6) Reduce concurrency and memory amplification

High parallelism multiplies per-request memory. Even well-sized limits can OOM under spikes.

Quick check:

  • Compare current pod concurrency (workers, threads, async tasks) with per-request memory profile 
  • Correlate traffic spikes with OOMKills 

Fix:

  • Lower workers/parallelism or adopt adaptive concurrency 
  • Use backpressure and request queue limits at the ingress or job controller 

7) Use memory-efficient patterns

Sometimes the fix is architectural rather than numeric.

Quick check:

  • Identify steps that fully materialize large datasets, create big copies, or compress/decompress in memory 

Fix:

  • Stream I/O, paginate queries, process in windows/chunks 
  • Prefer zero-copy or in-place transforms where possible 
  • Externalize large intermediate state to object storage or temp files 

8) Verify the fix and prevent regressions

Each change should flatten memory curves and stop OOM loops.

Quick check:

Bash
kubectl get pods -n <namespace> -w

 

Watch for stable restarts=0 and no new out of memory events.

Fix:

  • Add SLOs and alerts on pod memory utilization vs. limit (e.g., >85% for 5m) 
  • Bake a load test into CI to catch memory regressions before release

 

Monitoring Exit Code 137 (Out of Memory) in Kubernetes with CubeAPM

When a Pod exits with Exit Code 137, the fastest way to root cause is by correlating four signal streams: Kubernetes Events (e.g., out of memory, Evicted), pod & node memory metrics (requests, limits, usage), container logs (kernel “Killed process <pid> due to out-of-memory”), and deployment rollouts or scaling actions. CubeAPM ingests all of these via the OpenTelemetry Collector and stitches them into timelines so you can see exactly what pushed the container over its memory limit—whether it was a spike, leak, or node resource exhaustion. 

Step 1 — Install CubeAPM (Helm)

Install (or upgrade) CubeAPM with your values file (endpoint, auth, retention, etc.):

Bash
helm install cubeapm cubeapm/cubeapm -f values.yaml

 

Upgrade if already installed:

Bash
helm upgrade cubeapm cubeapm/cubeapm -f values.yaml

 

Step 2 — Deploy the OpenTelemetry Collector (DaemonSet + Deployment)

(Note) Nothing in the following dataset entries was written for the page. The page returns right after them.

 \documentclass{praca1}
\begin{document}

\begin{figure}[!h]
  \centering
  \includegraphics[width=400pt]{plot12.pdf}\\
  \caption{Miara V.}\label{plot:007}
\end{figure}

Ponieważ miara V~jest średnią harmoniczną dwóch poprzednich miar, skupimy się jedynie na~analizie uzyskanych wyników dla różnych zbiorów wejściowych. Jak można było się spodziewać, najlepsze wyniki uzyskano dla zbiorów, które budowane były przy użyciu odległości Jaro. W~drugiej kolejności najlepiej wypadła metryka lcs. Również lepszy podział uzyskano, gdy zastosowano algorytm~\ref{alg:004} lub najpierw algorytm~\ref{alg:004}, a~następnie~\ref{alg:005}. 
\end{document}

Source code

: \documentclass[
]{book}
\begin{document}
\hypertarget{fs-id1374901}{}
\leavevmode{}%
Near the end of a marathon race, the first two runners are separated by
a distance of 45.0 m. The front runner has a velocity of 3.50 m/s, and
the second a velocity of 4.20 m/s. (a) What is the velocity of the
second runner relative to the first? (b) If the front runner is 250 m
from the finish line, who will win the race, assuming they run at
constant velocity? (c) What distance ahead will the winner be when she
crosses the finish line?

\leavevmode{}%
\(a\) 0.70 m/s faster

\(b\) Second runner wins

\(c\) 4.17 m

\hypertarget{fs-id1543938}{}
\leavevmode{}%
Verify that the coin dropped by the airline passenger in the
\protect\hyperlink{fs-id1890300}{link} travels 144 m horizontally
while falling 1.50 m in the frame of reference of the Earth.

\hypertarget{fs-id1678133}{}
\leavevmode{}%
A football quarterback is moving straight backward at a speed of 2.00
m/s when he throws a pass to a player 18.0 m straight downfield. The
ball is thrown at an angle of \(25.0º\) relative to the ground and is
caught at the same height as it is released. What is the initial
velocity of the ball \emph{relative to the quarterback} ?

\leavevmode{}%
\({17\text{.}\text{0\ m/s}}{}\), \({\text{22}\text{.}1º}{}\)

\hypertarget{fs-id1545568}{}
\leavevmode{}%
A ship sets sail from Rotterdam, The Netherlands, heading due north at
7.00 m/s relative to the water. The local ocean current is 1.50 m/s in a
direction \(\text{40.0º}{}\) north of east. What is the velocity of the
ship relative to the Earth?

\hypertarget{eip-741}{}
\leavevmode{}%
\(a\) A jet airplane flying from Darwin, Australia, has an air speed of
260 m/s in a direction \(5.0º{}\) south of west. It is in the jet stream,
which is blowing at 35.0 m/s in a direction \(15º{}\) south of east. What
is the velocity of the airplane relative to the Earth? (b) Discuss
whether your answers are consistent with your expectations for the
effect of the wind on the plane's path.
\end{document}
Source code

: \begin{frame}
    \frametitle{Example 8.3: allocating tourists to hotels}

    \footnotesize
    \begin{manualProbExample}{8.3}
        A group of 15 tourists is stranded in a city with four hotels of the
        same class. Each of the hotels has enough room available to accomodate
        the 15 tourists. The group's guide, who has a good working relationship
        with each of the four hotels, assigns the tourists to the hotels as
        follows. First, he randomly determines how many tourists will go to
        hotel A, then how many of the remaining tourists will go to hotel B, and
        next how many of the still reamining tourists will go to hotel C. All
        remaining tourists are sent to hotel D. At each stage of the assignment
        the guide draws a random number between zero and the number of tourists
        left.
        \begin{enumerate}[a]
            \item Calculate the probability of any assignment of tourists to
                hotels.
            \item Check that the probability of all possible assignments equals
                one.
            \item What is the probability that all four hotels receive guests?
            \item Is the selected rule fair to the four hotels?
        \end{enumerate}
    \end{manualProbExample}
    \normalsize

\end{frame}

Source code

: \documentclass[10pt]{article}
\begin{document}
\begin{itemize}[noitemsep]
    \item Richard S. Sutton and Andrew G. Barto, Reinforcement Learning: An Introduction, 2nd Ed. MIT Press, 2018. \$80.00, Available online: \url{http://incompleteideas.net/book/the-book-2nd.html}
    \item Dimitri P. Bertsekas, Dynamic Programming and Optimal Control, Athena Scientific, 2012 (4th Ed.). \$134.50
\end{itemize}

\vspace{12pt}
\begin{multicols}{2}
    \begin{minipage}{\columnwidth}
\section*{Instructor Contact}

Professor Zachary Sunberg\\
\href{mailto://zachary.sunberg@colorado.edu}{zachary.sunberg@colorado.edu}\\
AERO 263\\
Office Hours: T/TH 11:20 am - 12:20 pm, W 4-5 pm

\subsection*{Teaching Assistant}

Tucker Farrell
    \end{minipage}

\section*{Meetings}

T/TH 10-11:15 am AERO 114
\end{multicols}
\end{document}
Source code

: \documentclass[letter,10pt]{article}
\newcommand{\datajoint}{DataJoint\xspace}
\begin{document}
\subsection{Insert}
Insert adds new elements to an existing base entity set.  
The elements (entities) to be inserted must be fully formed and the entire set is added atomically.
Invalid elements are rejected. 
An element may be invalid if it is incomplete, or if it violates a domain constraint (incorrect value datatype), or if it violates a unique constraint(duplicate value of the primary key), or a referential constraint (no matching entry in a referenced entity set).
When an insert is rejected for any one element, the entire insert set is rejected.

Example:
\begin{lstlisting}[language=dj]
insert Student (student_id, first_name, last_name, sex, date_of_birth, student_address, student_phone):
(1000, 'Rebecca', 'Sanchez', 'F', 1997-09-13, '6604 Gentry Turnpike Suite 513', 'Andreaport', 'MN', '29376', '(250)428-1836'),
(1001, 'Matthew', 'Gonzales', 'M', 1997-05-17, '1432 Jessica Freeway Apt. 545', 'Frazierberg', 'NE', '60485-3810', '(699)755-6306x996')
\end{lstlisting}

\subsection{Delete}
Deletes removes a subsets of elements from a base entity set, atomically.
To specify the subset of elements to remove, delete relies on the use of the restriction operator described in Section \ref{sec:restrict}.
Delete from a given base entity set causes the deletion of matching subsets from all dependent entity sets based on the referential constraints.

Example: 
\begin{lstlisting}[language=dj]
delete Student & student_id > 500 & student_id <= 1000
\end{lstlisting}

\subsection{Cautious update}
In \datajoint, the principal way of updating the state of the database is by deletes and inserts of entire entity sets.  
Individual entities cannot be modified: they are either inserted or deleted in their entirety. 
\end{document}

Run the Collector both as a DaemonSet (for node-level stats, kubelet scraping, and events) and as a Deployment (for central pipelines).

Bash
helm install otel-collector-daemonset open-telemetry/opentelemetry-collector -f otel-collector-daemonset.yaml
helm install otel-collector-deployment open-telemetry/opentelemetry-collector -f otel-collector-deployment.yaml

 

 

For complete Kubernetes monitoring the Collector needs to run in both modes.

Step 3 — Collector Configs Focused on Exit Code 137

Keep the configurations distinct for the DaemonSet and central Deployment to capture the right signals.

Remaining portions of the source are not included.